Track down each line below containing the string "License" and copy it.

=====

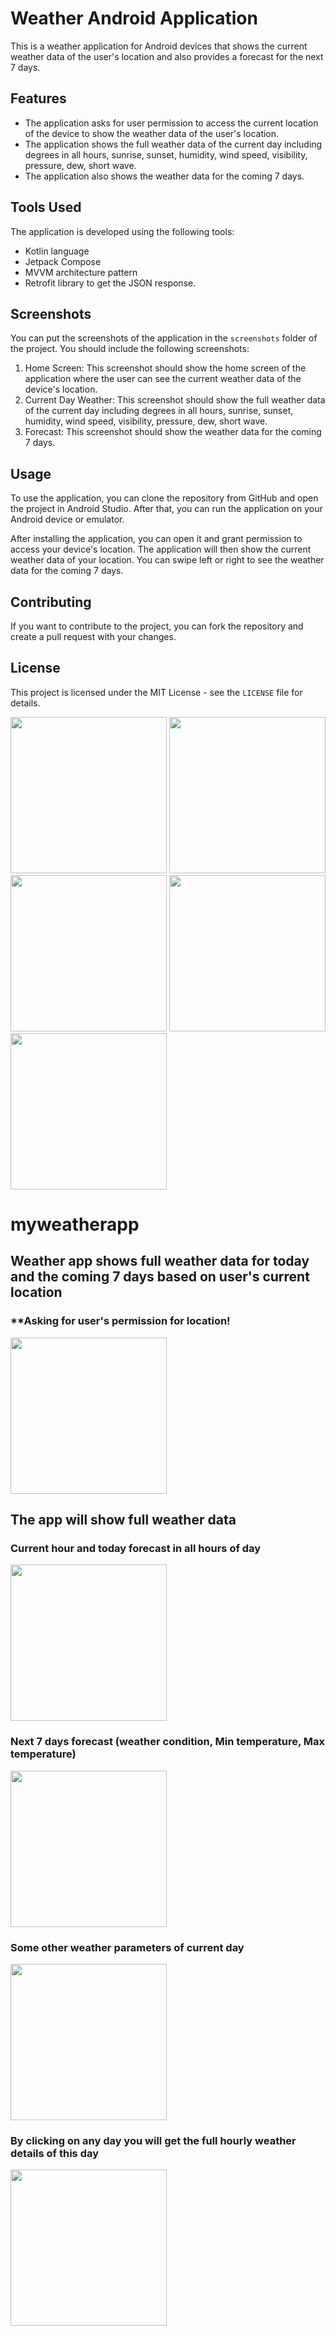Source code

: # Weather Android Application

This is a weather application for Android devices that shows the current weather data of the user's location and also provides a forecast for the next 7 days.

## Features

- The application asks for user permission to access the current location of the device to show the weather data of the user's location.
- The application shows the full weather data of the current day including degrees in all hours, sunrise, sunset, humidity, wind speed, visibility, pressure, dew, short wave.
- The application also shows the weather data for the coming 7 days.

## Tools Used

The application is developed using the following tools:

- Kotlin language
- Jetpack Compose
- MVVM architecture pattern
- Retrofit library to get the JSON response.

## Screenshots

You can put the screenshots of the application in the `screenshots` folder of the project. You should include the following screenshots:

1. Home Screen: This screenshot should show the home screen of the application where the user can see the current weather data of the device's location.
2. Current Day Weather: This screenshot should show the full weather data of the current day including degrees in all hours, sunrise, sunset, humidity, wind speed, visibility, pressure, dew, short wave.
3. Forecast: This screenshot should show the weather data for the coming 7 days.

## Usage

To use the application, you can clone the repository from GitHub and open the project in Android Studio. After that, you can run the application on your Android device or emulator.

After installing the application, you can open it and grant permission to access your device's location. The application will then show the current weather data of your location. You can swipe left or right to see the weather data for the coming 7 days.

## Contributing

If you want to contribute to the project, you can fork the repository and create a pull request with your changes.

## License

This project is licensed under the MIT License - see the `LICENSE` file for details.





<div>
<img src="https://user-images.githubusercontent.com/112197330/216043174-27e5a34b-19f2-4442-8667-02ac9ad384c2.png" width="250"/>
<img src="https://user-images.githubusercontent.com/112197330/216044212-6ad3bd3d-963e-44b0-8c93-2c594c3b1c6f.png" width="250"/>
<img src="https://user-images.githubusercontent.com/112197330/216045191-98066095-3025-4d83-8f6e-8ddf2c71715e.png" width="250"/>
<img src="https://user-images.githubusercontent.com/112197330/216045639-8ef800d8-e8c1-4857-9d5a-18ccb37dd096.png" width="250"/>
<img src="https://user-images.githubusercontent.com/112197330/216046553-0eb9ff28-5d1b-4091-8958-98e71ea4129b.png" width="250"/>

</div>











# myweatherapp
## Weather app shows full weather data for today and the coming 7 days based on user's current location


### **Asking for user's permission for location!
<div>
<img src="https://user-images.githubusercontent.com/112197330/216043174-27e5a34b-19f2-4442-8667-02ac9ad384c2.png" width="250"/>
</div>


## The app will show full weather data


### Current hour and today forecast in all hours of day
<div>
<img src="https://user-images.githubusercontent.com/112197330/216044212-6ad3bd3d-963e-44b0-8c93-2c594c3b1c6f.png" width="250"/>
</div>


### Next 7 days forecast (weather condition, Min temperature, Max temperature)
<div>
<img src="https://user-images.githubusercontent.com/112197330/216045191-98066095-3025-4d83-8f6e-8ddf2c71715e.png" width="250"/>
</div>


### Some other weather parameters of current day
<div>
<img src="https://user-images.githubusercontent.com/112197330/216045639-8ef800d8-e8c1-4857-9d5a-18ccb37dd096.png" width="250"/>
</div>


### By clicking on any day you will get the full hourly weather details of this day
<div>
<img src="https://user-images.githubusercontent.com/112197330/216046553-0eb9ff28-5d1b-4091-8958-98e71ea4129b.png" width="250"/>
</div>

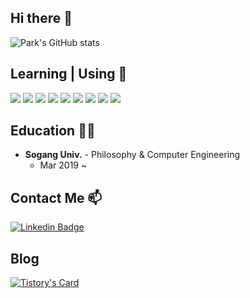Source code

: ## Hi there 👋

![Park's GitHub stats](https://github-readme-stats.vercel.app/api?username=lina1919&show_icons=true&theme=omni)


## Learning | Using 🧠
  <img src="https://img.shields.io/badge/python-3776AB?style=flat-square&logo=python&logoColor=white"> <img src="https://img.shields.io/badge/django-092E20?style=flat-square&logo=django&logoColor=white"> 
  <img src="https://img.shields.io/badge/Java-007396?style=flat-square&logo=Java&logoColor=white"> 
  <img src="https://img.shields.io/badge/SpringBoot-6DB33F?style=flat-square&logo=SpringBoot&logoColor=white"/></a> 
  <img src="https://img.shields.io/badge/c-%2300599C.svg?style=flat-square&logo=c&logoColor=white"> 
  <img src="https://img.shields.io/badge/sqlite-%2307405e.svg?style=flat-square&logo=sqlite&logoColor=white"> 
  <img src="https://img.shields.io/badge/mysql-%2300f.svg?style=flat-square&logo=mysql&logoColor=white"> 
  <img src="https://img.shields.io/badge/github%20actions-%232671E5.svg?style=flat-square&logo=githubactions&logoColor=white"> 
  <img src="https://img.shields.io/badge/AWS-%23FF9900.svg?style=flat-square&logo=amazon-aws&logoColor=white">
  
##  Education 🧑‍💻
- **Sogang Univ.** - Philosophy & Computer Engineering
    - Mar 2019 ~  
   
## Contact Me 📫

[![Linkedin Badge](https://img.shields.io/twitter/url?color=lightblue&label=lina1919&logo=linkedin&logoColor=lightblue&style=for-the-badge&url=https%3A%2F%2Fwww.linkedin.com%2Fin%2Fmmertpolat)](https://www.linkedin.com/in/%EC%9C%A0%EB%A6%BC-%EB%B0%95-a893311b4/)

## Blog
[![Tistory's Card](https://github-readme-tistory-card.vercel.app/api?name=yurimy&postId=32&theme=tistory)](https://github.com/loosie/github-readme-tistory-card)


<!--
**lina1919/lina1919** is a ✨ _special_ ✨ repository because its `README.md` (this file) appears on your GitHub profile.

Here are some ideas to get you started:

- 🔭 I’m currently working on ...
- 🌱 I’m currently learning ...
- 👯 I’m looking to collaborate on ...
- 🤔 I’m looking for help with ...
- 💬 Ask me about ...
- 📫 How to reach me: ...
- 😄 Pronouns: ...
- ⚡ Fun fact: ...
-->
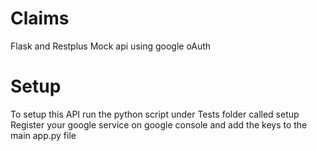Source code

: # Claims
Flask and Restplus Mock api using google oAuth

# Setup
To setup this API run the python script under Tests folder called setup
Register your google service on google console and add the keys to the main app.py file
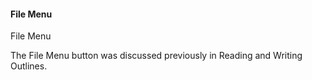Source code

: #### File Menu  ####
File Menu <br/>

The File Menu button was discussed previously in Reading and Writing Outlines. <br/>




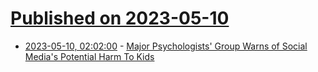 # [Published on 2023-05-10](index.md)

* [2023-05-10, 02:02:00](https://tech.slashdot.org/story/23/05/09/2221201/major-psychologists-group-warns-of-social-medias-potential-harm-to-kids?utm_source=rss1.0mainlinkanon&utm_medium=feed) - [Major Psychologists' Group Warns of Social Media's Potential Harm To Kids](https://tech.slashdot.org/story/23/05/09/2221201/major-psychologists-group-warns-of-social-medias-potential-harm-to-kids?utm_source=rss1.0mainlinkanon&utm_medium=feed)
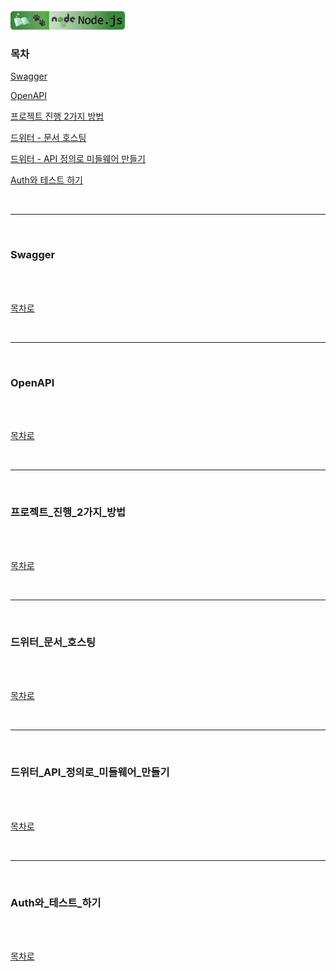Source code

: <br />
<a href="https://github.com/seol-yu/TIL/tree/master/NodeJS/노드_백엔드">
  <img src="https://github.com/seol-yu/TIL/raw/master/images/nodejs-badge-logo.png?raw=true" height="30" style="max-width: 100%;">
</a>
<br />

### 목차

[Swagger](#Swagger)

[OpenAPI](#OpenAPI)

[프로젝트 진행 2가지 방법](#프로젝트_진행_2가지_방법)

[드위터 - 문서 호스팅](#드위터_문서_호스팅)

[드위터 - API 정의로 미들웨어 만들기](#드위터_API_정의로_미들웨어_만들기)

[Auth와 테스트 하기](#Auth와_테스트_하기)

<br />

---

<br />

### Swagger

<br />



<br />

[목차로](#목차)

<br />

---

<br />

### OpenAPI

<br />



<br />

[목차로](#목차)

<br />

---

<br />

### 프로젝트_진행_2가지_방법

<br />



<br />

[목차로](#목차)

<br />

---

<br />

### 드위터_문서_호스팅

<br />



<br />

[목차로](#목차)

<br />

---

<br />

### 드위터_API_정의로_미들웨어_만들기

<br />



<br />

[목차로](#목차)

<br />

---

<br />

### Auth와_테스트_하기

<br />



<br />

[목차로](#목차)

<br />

=====

§ **THE ANSWER**:
## License
This project is licensed under the MIT License - see the `LICENSE` file for details.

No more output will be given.